What to work on
Print, exactly as written, the line containing "later than July" and every line after it, ending with the final line of the data below.

++++ Data supplied

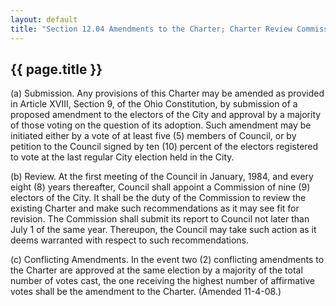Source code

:---
layout: default 
title: "Section 12.04 Amendments to the Charter; Charter Review Commission."---

{{ page.title }}
----------------

​(a) Submission. Any provisions of this Charter may be amended as
provided in Article XVIII, Section 9, of the Ohio Constitution, by
submission of a proposed amendment to the electors of the City and
approval by a majority of those voting on the question of its adoption.
Such amendment may be initiated either by a vote of at least five (5)
members of Council, or by petition to the Council signed by ten (10)
percent of the electors registered to vote at the last regular City
election held in the City.

​(b) Review. At the first meeting of the Council in January, 1984, and
every eight (8) years thereafter, Council shall appoint a Commission of
nine (9) electors of the City. It shall be the duty of the Commission to
review the existing Charter and make such recommendations as it may see
fit for revision. The Commission shall submit its report to Council not
later than July 1 of the same year. Thereupon, the Council may take such
action as it deems warranted with respect to such recommendations.

​(c) Conflicting Amendments. In the event two (2) conflicting amendments
to the Charter are approved at the same election by a majority of the
total number of votes cast, the one receiving the highest number of
affirmative votes shall be the amendment to the Charter. (Amended
11-4-08.)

++++++++

Your solution
later than July 1 of the same year. Thereupon, the Council may take such
action as it deems warranted with respect to such recommendations.

​(c) Conflicting Amendments. In the event two (2) conflicting amendments
to the Charter are approved at the same election by a majority of the
total number of votes cast, the one receiving the highest number of
affirmative votes shall be the amendment to the Charter. (Amended
11-4-08.)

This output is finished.